I have a table as follows:
I just want the previous entry for every row from the column 'marks'.
Table structure:
test_id marks
100 55
101 55
102 60
103 58
104 40
This is my query:
select *,LAG(marks,1,marks) OVER (RANGE BETWEEN UNBOUNDED PRECEDING AND CURRENT ROW) as prev
from student_tests
This is the output:
test_id marks
100 55
101 55
102 60
103 58
104 40
The output is as per my expectation. But, I am unable to figure out if it makes sense when I give 1 as the offset in the part LAG(marks,1,marks) along with the window.
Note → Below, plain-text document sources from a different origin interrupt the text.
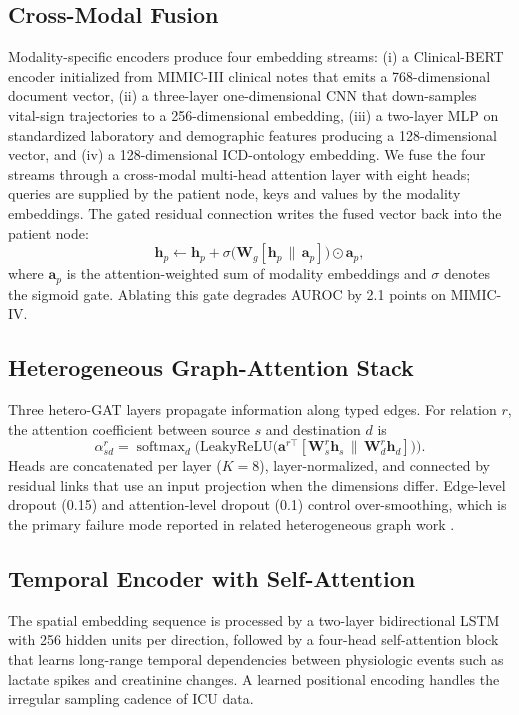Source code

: \documentclass[conference]{IEEEtran}
\begin{document}
\subsection{Cross-Modal Fusion}
Modality-specific encoders produce four embedding streams: (i) a Clinical-BERT encoder initialized from MIMIC-III clinical notes that emits a 768-dimensional document vector, (ii) a three-layer one-dimensional CNN that down-samples vital-sign trajectories to a 256-dimensional embedding, (iii) a two-layer MLP on standardized laboratory and demographic features producing a 128-dimensional vector, and (iv) a 128-dimensional ICD-ontology embedding. We fuse the four streams through a cross-modal multi-head attention layer with eight heads; queries are supplied by the patient node, keys and values by the modality embeddings. The gated residual connection writes the fused vector back into the patient node:
\begin{equation}
\mathbf{h}_p\leftarrow\mathbf{h}_p+\sigma\big(\mathbf{W}_g[\mathbf{h}_p\,\|\,\mathbf{a}_p]\big)\odot\mathbf{a}_p,
\label{eq:fusion}
\end{equation}
where $\mathbf{a}_p$ is the attention-weighted sum of modality embeddings and $\sigma$ denotes the sigmoid gate. Ablating this gate degrades AUROC by 2.1 points on MIMIC-IV.

\subsection{Heterogeneous Graph-Attention Stack}
Three hetero-GAT layers propagate information along typed edges. For relation $r$, the attention coefficient between source $s$ and destination $d$ is
\begin{equation}
\alpha^{r}_{sd}=\operatorname{softmax}_{d}\Big(\mathrm{LeakyReLU}\big(\mathbf{a}^{r\top}[\mathbf{W}^{r}_{s}\mathbf{h}_s\,\|\,\mathbf{W}^{r}_{d}\mathbf{h}_d]\big)\Big).
\label{eq:gat}
\end{equation}
Heads are concatenated per layer ($K=8$), layer-normalized, and connected by residual links that use an input projection when the dimensions differ. Edge-level dropout (0.15) and attention-level dropout (0.1) control over-smoothing, which is the primary failure mode reported in related heterogeneous graph work \cite{hosseini2018heteromed}.

\subsection{Temporal Encoder with Self-Attention}
The spatial embedding sequence is processed by a two-layer bidirectional LSTM with 256 hidden units per direction, followed by a four-head self-attention block that learns long-range temporal dependencies between physiologic events such as lactate spikes and creatinine changes. A learned positional encoding handles the irregular sampling cadence of ICU data.
\end{document}

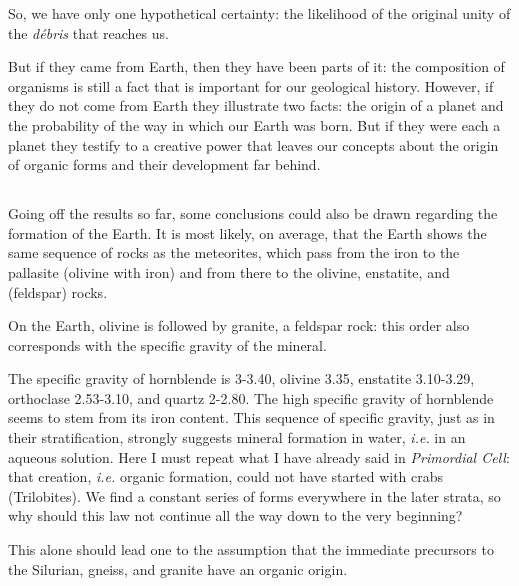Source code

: \documentclass[a4paper, 12pt, oneside]{article}
\begin{document}
So, we have only one hypothetical certainty: the likelihood of the original unity of the \emph{débris} that reaches us.

But if they came from Earth, then they have been parts of it: the composition of organisms is still a fact that is important for our geological history. However, if they do not come from Earth they illustrate two facts: the origin of a planet and the probability of the way in which our Earth was born. But if they were each a planet they testify to a creative power that leaves our concepts about the origin of organic forms and their development far behind.
\clearpage
\subsection{}
\paragraph*{}
Going off the results so far, some conclusions could also be drawn regarding the formation of the Earth. It is most likely, on average, that the Earth shows the same sequence of rocks as the meteorites, which pass from the iron to the pallasite (olivine with iron) and from there to the olivine, enstatite, and (feldspar) rocks.

On the Earth, olivine is followed by granite, a feldspar rock: this order also corresponds with the specific gravity of the mineral.

The specific gravity of hornblende is 3-3.40, olivine 3.35, enstatite 3.10-3.29, orthoclase 2.53-3.10, and quartz 2-2.80. The high specific gravity of hornblende seems to stem from its iron content. This sequence of specific gravity, just as in their stratification, strongly suggests mineral formation in water, \emph{i.e.} in an aqueous solution. Here I must repeat what I have already said in \emph{Primordial Cell}: that creation, \emph{i.e.} organic formation, could not have started with crabs (Trilobites). We find a constant series of forms everywhere in the later strata, so why should this law not continue all the way down to the very beginning?

This alone should lead one to the assumption that the immediate precursors to the Silurian, gneiss, and granite have an organic origin.
\end{document}
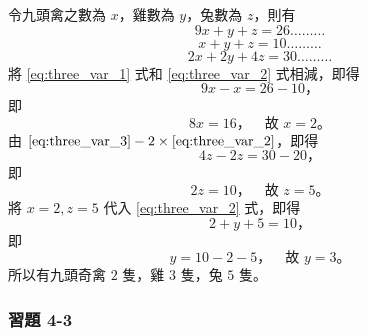\begin{solution*}
令九頭禽之數為 $x$，雞數為 $y$，兔數為 $z$，則有
\begin{equation}\label{eq:three_var_1}
  9x + y + z = 26 \dots\dots\dots
\end{equation}
\begin{equation}\label{eq:three_var_2}
  x + y + z = 10 \dots\dots\dots
\end{equation}
\begin{equation}\label{eq:three_var_3}
  2x + 2y + 4z = 30 \dots\dots\dots
\end{equation}
將 \eqref{eq:three_var_1} 式和 \eqref{eq:three_var_2} 式相減，即得
\begin{equation*}
  9x - x = 26 - 10 \text{，}
\end{equation*}
即
\begin{equation*}
  8x = 16 \text{，} \quad \text{故 } x=2 \text{。}
\end{equation*}
由 $\eqref{eq:three_var_3} - 2 \times \eqref{eq:three_var_2}$，即得
\begin{equation*}
  4z - 2z = 30 - 20 \text{，}
\end{equation*}
即
\begin{equation*}
  2z = 10 \text{，} \quad \text{故 } z=5 \text{。}
\end{equation*}
將 $x=2, z=5$ 代入 \eqref{eq:three_var_2} 式，即得
\begin{equation*}
  2 + y + 5 = 10 \text{，}
\end{equation*}
即
\begin{equation*}
  y = 10 - 2 - 5 \text{，} \quad \text{故 } y=3 \text{。}
\end{equation*}
所以有九頭奇禽 $2$ 隻，雞 $3$ 隻，兔 $5$ 隻。
\end{solution*}

\subsubsection*{習題 4-3}\label{sec:ex4-3}

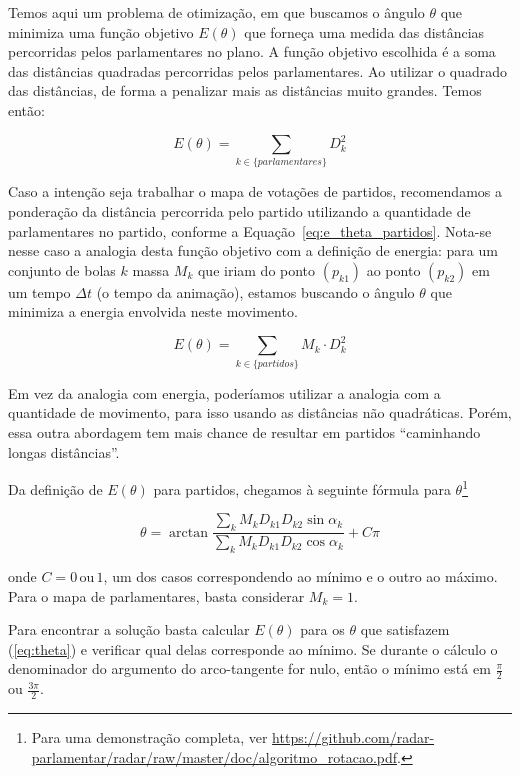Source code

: \documentclass[a4paper, 12pt]{article}
\begin{document}
Temos aqui um problema de otimização, em que buscamos o ângulo $\theta$ que minimiza uma função objetivo $E(\theta)$ que forneça uma medida das distâncias percorridas pelos parlamentares no plano. A função objetivo escolhida é a soma das distâncias quadradas percorridas pelos parlamentares. Ao utilizar o quadrado das distâncias, de forma a penalizar mais as distâncias muito grandes. Temos então:

\begin{equation}
E(\theta)=\sum_{k\in\{parlamentares\}} D_{k}^{2}\label{eq:e_theta}
\end{equation}

Caso a intenção seja trabalhar o mapa de votações de partidos, recomendamos a ponderação da distância percorrida pelo partido utilizando a quantidade de parlamentares no partido, conforme a Equação~\ref{eq:e_theta_partidos}. Nota-se nesse caso a analogia desta função objetivo com a definição de energia: para um conjunto de bolas $k$ massa $M_{k}$ que iriam do ponto $(p_{k1})$ ao ponto $(p_{k2})$ em um tempo $\Delta t$ (o tempo da animação), estamos buscando o ângulo $\theta$ que minimiza a energia envolvida
neste movimento. 

\begin{equation}
E(\theta)=\sum_{k\in\{partidos\}}M_{k}\cdot D_{k}^{2}\label{eq:e_theta_partidos}
\end{equation}

Em vez da analogia com energia, poderíamos utilizar a analogia com a quantidade de movimento, para isso usando as distâncias não quadráticas. Porém, essa outra abordagem tem mais chance de resultar
em partidos ``caminhando longas distâncias''.

Da definição de $E(\theta)$ para partidos, chegamos à seguinte fórmula para $\theta$\footnote{Para uma demonstração completa, ver \url{https://github.com/radar-parlamentar/radar/raw/master/doc/algoritmo_rotacao.pdf}.}

\begin{equation}
\theta=\arctan\frac{\sum_{k}M_{k}D_{k1}D_{k2}\sin\alpha_{k}}{\sum_{k}M_{k}D_{k1}D_{k2}\cos\alpha_{k}}+C\pi
\label{eq:theta}
\end{equation}

onde $C=0\mathrm{\, ou}\,1$, um dos casos correspondendo ao mínimo e o outro ao máximo. Para o mapa de parlamentares, basta considerar $M_{k} = 1$.

Para encontrar a solução basta calcular $E(\theta)$ para os $\theta$ que satisfazem (\ref{eq:theta}) e verificar qual delas corresponde ao mínimo. Se durante o cálculo o denominador do argumento do arco-tangente for nulo, então o mínimo está em $\frac{\pi}{2}$ ou $\frac{3\pi}{2}$.
\end{document}
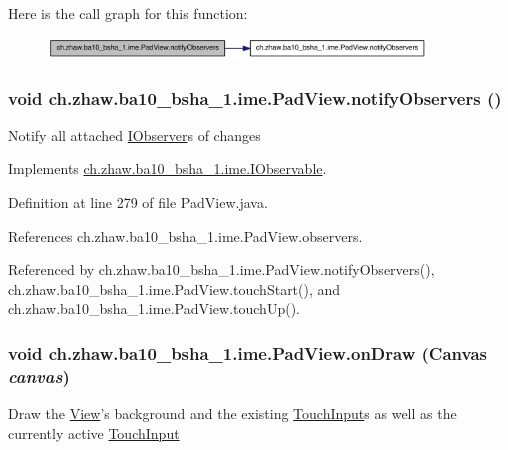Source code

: Here is the call graph for this function:\nopagebreak
\begin{figure}[H]
\begin{center}
\leavevmode
\includegraphics[width=284pt]{classch_1_1zhaw_1_1ba10__bsha__1_1_1ime_1_1PadView_aa3a0e6aedfc80225bf47ce3cce17db27_cgraph}
\end{center}
\end{figure}
\hypertarget{classch_1_1zhaw_1_1ba10__bsha__1_1_1ime_1_1PadView_a1516c15d8011caccf368c5d709f19e01}{
\subsubsection[{notifyObservers}]{\setlength{\rightskip}{0pt plus 5cm}void ch.zhaw.ba10\_\-bsha\_\-1.ime.PadView.notifyObservers ()}}
\label{classch_1_1zhaw_1_1ba10__bsha__1_1_1ime_1_1PadView_a1516c15d8011caccf368c5d709f19e01}
Notify all attached \hyperlink{interfacech_1_1zhaw_1_1ba10__bsha__1_1_1ime_1_1IObserver}{IObserver}s of changes 

Implements \hyperlink{interfacech_1_1zhaw_1_1ba10__bsha__1_1_1ime_1_1IObservable_ade6befac243ff61d162ba09d6ff2e31d}{ch.zhaw.ba10\_\-bsha\_\-1.ime.IObservable}.

Definition at line 279 of file PadView.java.

References ch.zhaw.ba10\_\-bsha\_\-1.ime.PadView.observers.

Referenced by ch.zhaw.ba10\_\-bsha\_\-1.ime.PadView.notifyObservers(), ch.zhaw.ba10\_\-bsha\_\-1.ime.PadView.touchStart(), and ch.zhaw.ba10\_\-bsha\_\-1.ime.PadView.touchUp().\hypertarget{classch_1_1zhaw_1_1ba10__bsha__1_1_1ime_1_1PadView_ac3129d73ee224efd3cd031971c810818}{
\subsubsection[{onDraw}]{\setlength{\rightskip}{0pt plus 5cm}void ch.zhaw.ba10\_\-bsha\_\-1.ime.PadView.onDraw (Canvas {\em canvas})}}
\label{classch_1_1zhaw_1_1ba10__bsha__1_1_1ime_1_1PadView_ac3129d73ee224efd3cd031971c810818}
Draw the \hyperlink{}{View}'s background and the existing \hyperlink{classch_1_1zhaw_1_1ba10__bsha__1_1_1ime_1_1TouchInput}{TouchInput}s as well as the currently active \hyperlink{classch_1_1zhaw_1_1ba10__bsha__1_1_1ime_1_1TouchInput}{TouchInput}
RANGE BETWEEN UNBOUNDED PRECEDING AND CURRENT ROW
Because, I am in the sense asking SQL to look 'UNBOUNDED' PRECEDING and then giving 1 in the offset doesn't seem sensible to me. If my understanding is correct, query must have given me the error. But, it didn't. So, I am wondering whether there's any order of precedence on the play under the hood.
Am I missing something?
Please help me understand this.
Edit: Respecting the Stackoverflow policy, I have removed the images and tried alternatives.
The lag
and lead
functions are special, in that they ignore the frame
clause. So it makes no difference if you specify ROWS
or RANGE
or what the window is. It always just looks forwards or back the specified number of rows. You can prove this by looking at results from the lead
function. In most other DBMSs it's not even valid to specify a window frame for lead
and lag
.
The default window specification is in any case RANGE BETWEEN UNBOUNDED PRECEDING AND CURRENT ROW
, so it's not necessary to specify it even in functions where it does make sense. Moreover, RANGE
is almost never what you want, you nearly always want ROWS
.
Furthermore, lag
and lead
only make sense with a unique ORDER BY
specification, otherwise "Without ORDER BY
, rows are processed in an unspecified order". As always in SQL, if you do not specify ORDER BY
then all bets are off.
The default number of rows is 1
, so it's not necessary to specify it unless you also want to specify the default value.